In practice, both of these instances (or their configuration) should be wrapped as part of the declearn.main.config.FLOptimConfig that would be provided at instantiation to the server-side declearn.main.FederatedServer instance used for orchestrating the federated learning process.

For more details on how the paired modules exchange information, see the section on auxiliary variables below.

Interface a TensorFlow or Torch Optimizer

In general, we strongly advise end-users to make use of the Declearn-specific optimizer plug-ins, whether provided as part of Declearn or written as part of your use-case code or a third-party extension library. There might however be cases where one really wants to use a specific optimizer written using the framework-specific API of TensorFlow or Torch, e.g. because it is a very specific, experimental and/or complex algorithm that is either too hard or not mature enough to be worth the effort re-implementing using the Declearn syntax. In that case, you may use a Declearn-provided interface to wrap that framework-specific object into an OptiModule plug-in instance.

Note that in both cases, the learning rate defined as part of the TensorFlow or Torch optimizer will be overridden in favor of that defined by the Declearn optimizer into which it is being plugged.

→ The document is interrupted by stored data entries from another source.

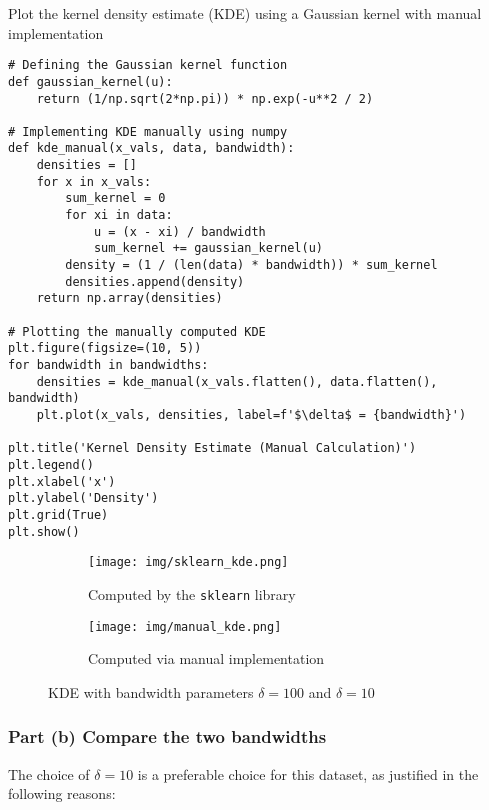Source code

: \documentclass{article}
\begin{document}
\begin{listing}[H]
\caption{Plot the kernel density estimate (KDE) using a Gaussian kernel with manual implementation}
\label{code:kde_manual}
\begin{verbatim}
# Defining the Gaussian kernel function
def gaussian_kernel(u):
    return (1/np.sqrt(2*np.pi)) * np.exp(-u**2 / 2)

# Implementing KDE manually using numpy
def kde_manual(x_vals, data, bandwidth):
    densities = []
    for x in x_vals:
        sum_kernel = 0
        for xi in data:
            u = (x - xi) / bandwidth
            sum_kernel += gaussian_kernel(u)
        density = (1 / (len(data) * bandwidth)) * sum_kernel
        densities.append(density)
    return np.array(densities)

# Plotting the manually computed KDE
plt.figure(figsize=(10, 5))
for bandwidth in bandwidths:
    densities = kde_manual(x_vals.flatten(), data.flatten(), bandwidth)
    plt.plot(x_vals, densities, label=f'$\delta$ = {bandwidth}')

plt.title('Kernel Density Estimate (Manual Calculation)')
plt.legend()
plt.xlabel('x')
plt.ylabel('Density')
plt.grid(True)
plt.show()
\end{verbatim}
\end{listing}

\begin{figure}[!htbp]
    \centering
    \begin{subfigure}{0.5\textwidth}
        \centering
        \texttt{[image: img/sklearn\_kde.png]}
        \caption{Computed by the \texttt{sklearn} library}
        \label{fig:subfig1}
    \end{subfigure}%
    \begin{subfigure}{0.5\textwidth}
        \centering
        \texttt{[image: img/manual\_kde.png]}
        \caption{Computed via manual implementation}
        \label{fig:subfig2}
    \end{subfigure}
    \caption{KDE with bandwidth parameters \( \delta = 100 \) and \( \delta = 10 \)}
    \label{fig:kde_plot}
\end{figure}

\subsubsection*{Part (b) Compare the two bandwidths}

The choice of $\delta = 10$ is a preferable choice for this dataset, as justified in the following reasons:
\end{document}

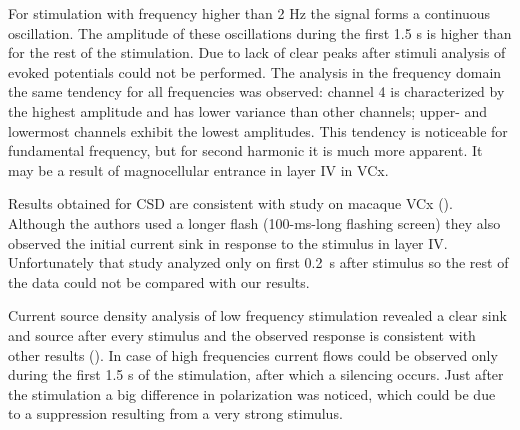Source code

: \documentclass{pracalicmgr}
\begin{document}
    For stimulation with frequency higher than 2 Hz the signal forms a continuous oscillation. The amplitude of these oscillations during the first 1.5 s is higher than for the rest of the stimulation. Due to lack of clear peaks after stimuli analysis of evoked potentials could not be performed. The analysis in the frequency domain the same tendency for all frequencies was observed: channel 4 is characterized by the highest amplitude and has lower variance than other channels; upper- and lowermost channels exhibit the lowest amplitudes. This tendency is noticeable for fundamental frequency, but for second harmonic it is much more apparent. It may be a result of magnocellular entrance in layer IV in VCx.
    
    Results obtained for CSD are consistent with study on macaque VCx (\cite{maier2011}). Although the authors used a longer flash (100-ms-long flashing screen) they also observed the initial current sink in response to the stimulus in layer IV. Unfortunately that study analyzed only on first 0.2~s after stimulus so the rest of the data could not be compared with our results. 
    
    Current source density analysis of low frequency stimulation revealed a clear sink and source after every stimulus and the observed response is consistent with other results (\cite{kozai, maier2010}). In case of high frequencies current flows could be observed only during the first 1.5 s of the stimulation, after which a silencing occurs. Just after the stimulation a big difference in polarization was noticed, which could be due to a suppression resulting from a very strong stimulus.
    

\printbibliography[heading=bibintoc]
\end{document}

Here is an example code snippet in Torch:

import declearn
import declearn.model.torch
import torch


plugin = declearn.model.torch.TorchOptiModule(
    torch.optim.RAdam,  # note that this is a type, not an instance
    # you may pass any RAdam instantiation kwargs here
)

optim = declearn.optimizer.Optimizer(
    lrate=0.001,
    modules=[plugin],
)

And here is an example code snippet in TensorFlow:

import declearn
import declearn.model.tensorflow
import tensorflow as tf


tf_opt = tf.optimizers.Nadam()
plugin = declearn.model.tensorflow.TensorFlowOptiModule(tf_opt)

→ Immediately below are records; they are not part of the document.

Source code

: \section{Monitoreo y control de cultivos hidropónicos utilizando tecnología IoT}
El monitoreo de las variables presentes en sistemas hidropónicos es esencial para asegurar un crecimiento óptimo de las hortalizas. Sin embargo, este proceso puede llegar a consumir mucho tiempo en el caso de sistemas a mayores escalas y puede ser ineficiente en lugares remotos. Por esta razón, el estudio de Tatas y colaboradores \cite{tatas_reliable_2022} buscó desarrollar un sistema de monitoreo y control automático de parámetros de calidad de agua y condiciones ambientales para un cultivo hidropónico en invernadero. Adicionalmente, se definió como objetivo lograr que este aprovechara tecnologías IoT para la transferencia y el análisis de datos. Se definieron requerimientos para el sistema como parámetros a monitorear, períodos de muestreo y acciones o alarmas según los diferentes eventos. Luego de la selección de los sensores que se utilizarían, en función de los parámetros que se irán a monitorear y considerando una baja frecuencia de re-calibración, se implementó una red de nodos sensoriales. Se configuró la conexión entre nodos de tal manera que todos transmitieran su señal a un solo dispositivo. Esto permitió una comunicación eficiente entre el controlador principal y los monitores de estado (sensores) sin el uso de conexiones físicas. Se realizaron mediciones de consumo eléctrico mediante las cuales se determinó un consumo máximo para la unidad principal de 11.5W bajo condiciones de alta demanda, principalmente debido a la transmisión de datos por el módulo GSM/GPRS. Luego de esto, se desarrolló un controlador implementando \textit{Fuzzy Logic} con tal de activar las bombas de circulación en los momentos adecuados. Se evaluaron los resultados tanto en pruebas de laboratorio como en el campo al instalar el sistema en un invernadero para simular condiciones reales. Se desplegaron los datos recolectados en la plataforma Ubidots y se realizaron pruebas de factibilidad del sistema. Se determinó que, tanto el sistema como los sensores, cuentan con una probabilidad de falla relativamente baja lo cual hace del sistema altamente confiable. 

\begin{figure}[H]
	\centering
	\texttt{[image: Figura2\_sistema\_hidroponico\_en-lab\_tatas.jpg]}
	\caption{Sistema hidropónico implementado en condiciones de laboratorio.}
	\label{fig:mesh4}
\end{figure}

optim = declearn.optimizer.Optimizer(
    lrate=0.001,
    modules=[plugin],
)

Integration in the Declearn Federated Learning process

In Declearn, the Federated Learning optimization problem is formalized as follows:

An orchestrating server is in charge of learning a set of model parameters \(\theta\) using gradient descent, based on data that is distributed among an ensemble of clients, each of which holds a dataset \(\mathcal{D}_i\).
At each training round:
- (a subset of) the clients receive the current model weights \(\theta^{(t)}\), and perform a number of stochastic gradient descent steps based on their dataset, that result in \(K_i\) local weights updates:
  - \(\theta_i^{(t, k + 1)} = \theta^{(t, k)} - client\_opt(\theta_i^{(t, k)}, \nabla\theta_i^{(t, k)}(B_{i, k}))\).
- the server collects the resulting local models \(\theta_i^{t + 1}\), performs an aggregation into a single set of weights, and then conducts an optimization step, using these aggregated weights as a proxy to the actual gradients of the model:
  - \(\hat{\nabla}\theta^{(t)}(\cup_i \mathcal{D}_i) = aggregator(\{\theta_i^{(t + 1)}\}_i)\)
  - \(\theta^{(t+1)} = \theta^{(t)} - server\_opt(\theta^{(t)}, \hat{\nabla}\theta^{(t)}(\cup_i \mathcal{D}_i))\)

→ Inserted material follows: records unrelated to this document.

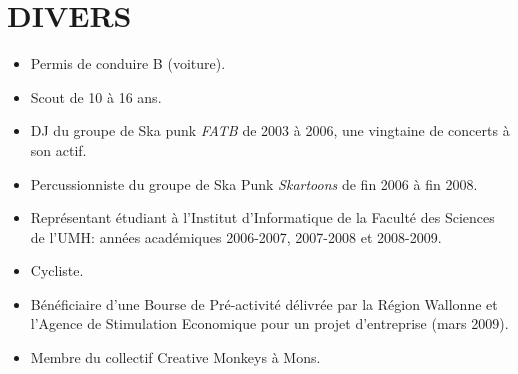 \section{DIVERS}

\begin{itemize}

\item Permis de conduire B (voiture).

\item Scout de 10 à 16 ans.

\item DJ du groupe de Ska punk \emph{FATB} de 2003 à 2006, une vingtaine de
concerts à son actif.

\item Percussionniste du groupe de Ska Punk \emph{Skartoons} de fin 2006 à fin
2008.

\item Représentant étudiant à l'Institut d'Informatique de la Faculté des
Sciences de l'UMH: années académiques 2006-2007, 2007-2008 et 2008-2009.

\item Cycliste.

\item Bénéficiaire d'une Bourse de Pré-activité délivrée par la Région Wallonne
et l'Agence de Stimulation Economique pour un projet d'entreprise (mars 2009).

\item Membre du collectif Creative Monkeys à Mons.

\end{itemize}
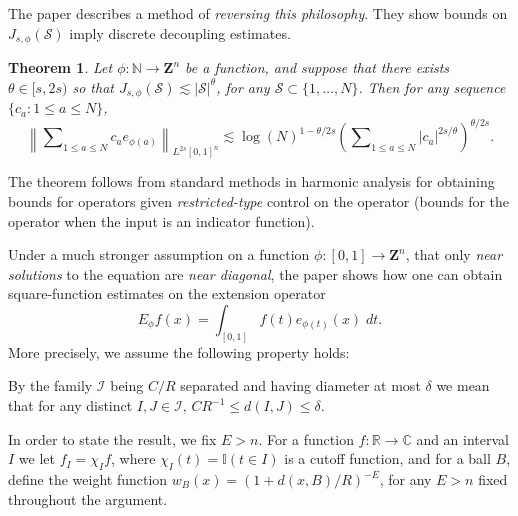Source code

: \documentclass[12pt]{article}
\newtheorem{theorem}{Theorem}
\begin{document}
The paper \cite{dujdjf} describes a method of \emph{reversing this philosophy}. They show bounds on $J_{s,\phi}(\mathcal{S})$ imply discrete decoupling estimates.

\begin{theorem}
    Let $\phi: \mathbb{N} \to \mathbf{Z}^n$ be a function, and suppose that there exists $\theta \in [s,2s)$ so that $J_{s,\phi}(\mathcal{S}) \lesssim |\mathcal{S}|^\theta$, for any $\mathcal{S} \subset \{ 1, \dots, N \}$. Then for any sequence $\{ c_a: 1 \leq a \leq N \}$,
    \[ \left\| \sum\nolimits_{1 \leq a \leq N} c_a e_{\phi(a)} \right\|_{L^{2s}[0,1]^n} \lesssim \log(N)^{1 - \theta / 2s} \left( \sum\nolimits_{1 \leq a \leq N} |c_a|^{2s/\theta} \right)^{\theta/2s}. \]
\end{theorem}

The theorem follows from standard methods in harmonic analysis for obtaining bounds for operators given \emph{restricted-type} control on the operator (bounds for the operator when the input is an indicator function).

Under a much stronger assumption on a function $\phi: [0,1] \to \mathbf{Z}^n$, that only \emph{near solutions} to the equation are \emph{near diagonal}, the paper shows how one can obtain square-function estimates on the extension operator
%
\begin{equation}
    E_\phi f(x) = \int_{[0,1]} f(t) e_{\phi(t)}(x)\; dt.
\end{equation}
%
More precisely, we assume the following property holds:

\vspace{0.5em}
\noindent {}

\vspace{0.5em}
By the family $\mathcal{I}$ being $C/R$ separated and having diameter at most $\delta$ we mean that for any distinct $I,J \in \mathcal{I}$, $C R^{-1} \leq d(I,J) \leq \delta$.

In order to state the result, we fix $E > n$. For a function $f: \mathbb{R} \to \mathbb{C}$ and an interval $I$ we let $f_I = \chi_I f$, where  $\chi_I(t) = \mathbb{I}(t \in I)$ is a cutoff function, and for a ball $B$, define the weight function $w_B(x) = (1 + d(x,B) / R)^{-E}$, for any $E > n$ fixed throughout the argument.
\end{document}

As such, a federated optimzation comprises three structural components:

An Aggregator, that defines how client-wise model updates are combined into the approximate gradients of the global model. In vanilla FedAvg, client-wise updates are averaged, with optional weighting based on the number of steps taken by the clients.
A client-side Optimizer, that defines the algorithm used to conduct local stochastic gradient descent steps. In vanilla FedAvg, this is a vanilla SGD optimizer with a given learning rate.
A server-side Optimizer, that defines how the aggregated weights are transformed into updates to the global model at the end of the round. In vanilla FedAvg, the model is replaced with the average of client-wise new ones; this is equivalent to using a vanilla SGD optimzier with a 1.0 learning rate.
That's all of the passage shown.